### Assignment
Copy every line in the records below that contains the word "const".

Pictures paired with source code:
[Start of Attachment]

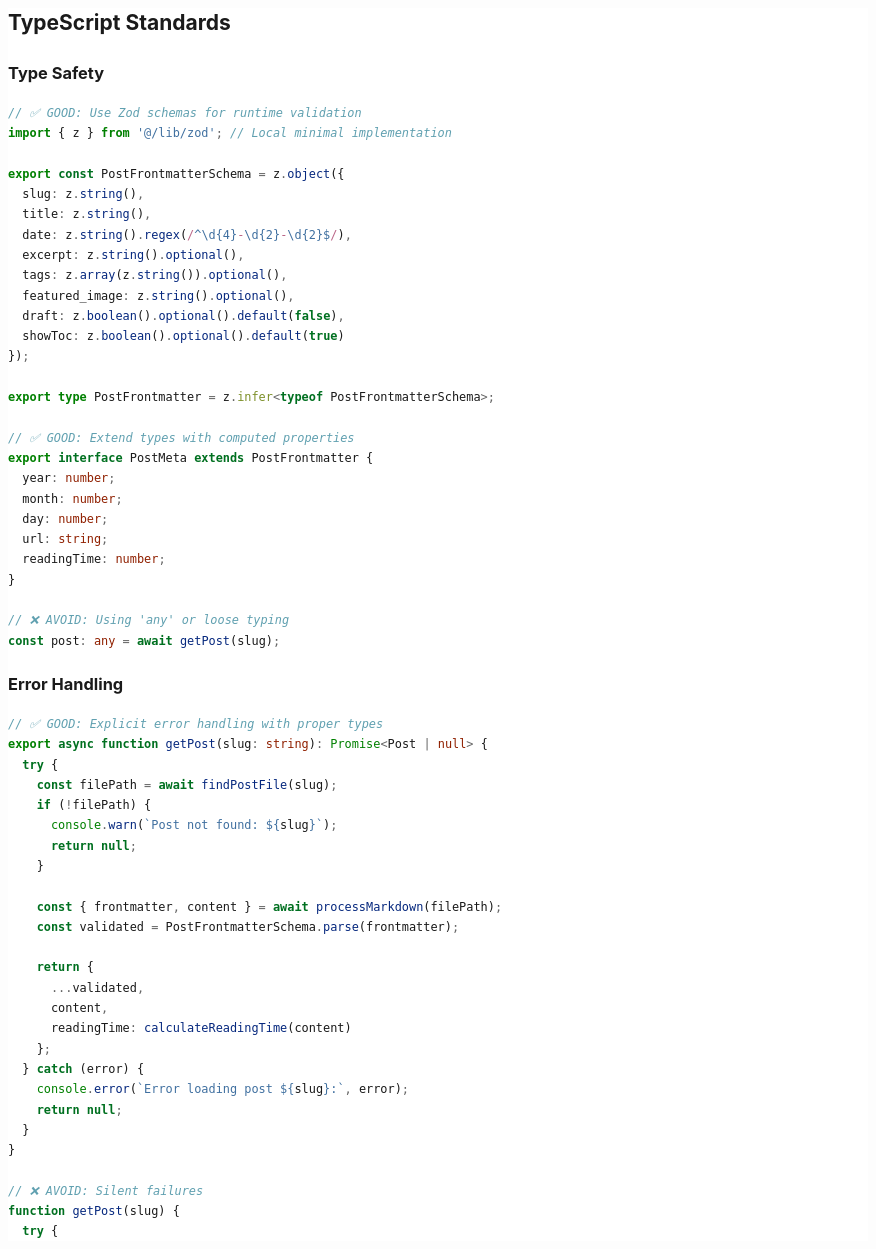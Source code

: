 ## TypeScript Standards

### Type Safety

```typescript
// ✅ GOOD: Use Zod schemas for runtime validation
import { z } from '@/lib/zod'; // Local minimal implementation

export const PostFrontmatterSchema = z.object({
  slug: z.string(),
  title: z.string(),
  date: z.string().regex(/^\d{4}-\d{2}-\d{2}$/),
  excerpt: z.string().optional(),
  tags: z.array(z.string()).optional(),
  featured_image: z.string().optional(),
  draft: z.boolean().optional().default(false),
  showToc: z.boolean().optional().default(true)
});

export type PostFrontmatter = z.infer<typeof PostFrontmatterSchema>;

// ✅ GOOD: Extend types with computed properties
export interface PostMeta extends PostFrontmatter {
  year: number;
  month: number;
  day: number;
  url: string;
  readingTime: number;
}

// ❌ AVOID: Using 'any' or loose typing
const post: any = await getPost(slug);
```

### Error Handling

```typescript
// ✅ GOOD: Explicit error handling with proper types
export async function getPost(slug: string): Promise<Post | null> {
  try {
    const filePath = await findPostFile(slug);
    if (!filePath) {
      console.warn(`Post not found: ${slug}`);
      return null;
    }
    
    const { frontmatter, content } = await processMarkdown(filePath);
    const validated = PostFrontmatterSchema.parse(frontmatter);
    
    return {
      ...validated,
      content,
      readingTime: calculateReadingTime(content)
    };
  } catch (error) {
    console.error(`Error loading post ${slug}:`, error);
    return null;
  }
}

// ❌ AVOID: Silent failures
function getPost(slug) {
  try {
```
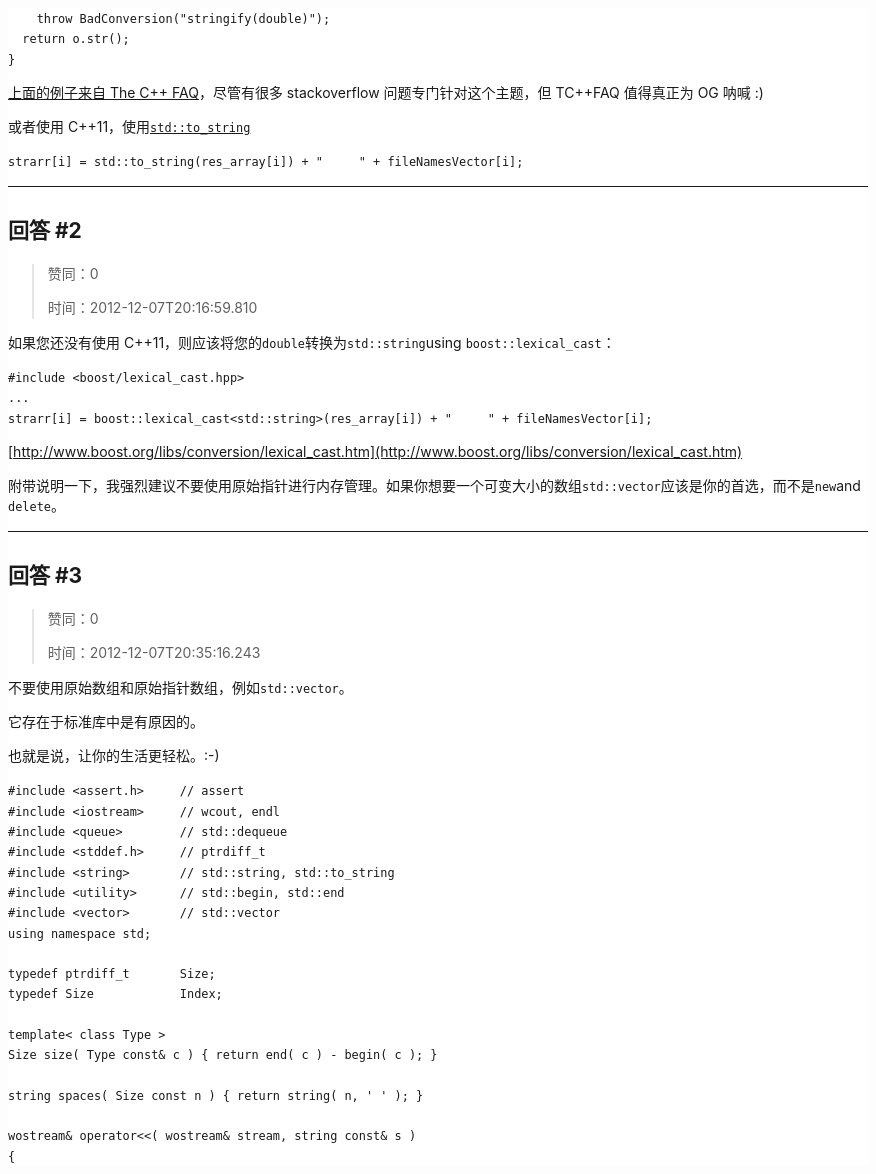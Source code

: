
 ```
    throw BadConversion("stringify(double)");
  return o.str();
} 
```

[上面的例子来自 The C++ FAQ](http://www.parashift.com/c++-faq/convert-num-to-string.html)，尽管有很多 stackoverflow 问题专门针对这个主题，但 TC++FAQ 值得真正为 OG 呐喊 :)

或者使用 C++11，使用[`std::to_string`](http://en.cppreference.com/w/cpp/string/basic_string/to_string)

```
strarr[i] = std::to_string(res_array[i]) + "     " + fileNamesVector[i]; 
```

* * *

## 回答 #2

> 赞同：0
> 
> 时间：2012-12-07T20:16:59.810

如果您还没有使用 C++11，则应该将您的`double`转换为`std::string`using `boost::lexical_cast`：

```
#include <boost/lexical_cast.hpp>
...
strarr[i] = boost::lexical_cast<std::string>(res_array[i]) + "     " + fileNamesVector[i]; 
```

[http://www.boost.org/libs/conversion/lexical_cast.htm](http://www.boost.org/libs/conversion/lexical_cast.htm)

附带说明一下，我强烈建议不要使用原始指针进行内存管理。如果你想要一个可变大小的数组`std::vector`应该是你的首选，而不是`new`and `delete`。

* * *

## 回答 #3

> 赞同：0
> 
> 时间：2012-12-07T20:35:16.243

不要使用原始数组和原始指针数组，例如`std::vector`。

它存在于标准库中是有原因的。

也就是说，让你的生活更轻松。:-)

```
#include <assert.h>     // assert
#include <iostream>     // wcout, endl
#include <queue>        // std::dequeue
#include <stddef.h>     // ptrdiff_t
#include <string>       // std::string, std::to_string
#include <utility>      // std::begin, std::end
#include <vector>       // std::vector
using namespace std;

typedef ptrdiff_t       Size;
typedef Size            Index;

template< class Type >
Size size( Type const& c ) { return end( c ) - begin( c ); }

string spaces( Size const n ) { return string( n, ' ' ); }

wostream& operator<<( wostream& stream, string const& s )
{
```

[End of Attachment]

### Your response
export const PostFrontmatterSchema = z.object({
const post: any = await getPost(slug);
    const filePath = await findPostFile(slug);
    const { frontmatter, content } = await processMarkdown(filePath);
    const validated = PostFrontmatterSchema.parse(frontmatter);
Size size( Type const& c ) { return end( c ) - begin( c ); }
string spaces( Size const n ) { return string( n, ' ' ); }
wostream& operator<<( wostream& stream, string const& s )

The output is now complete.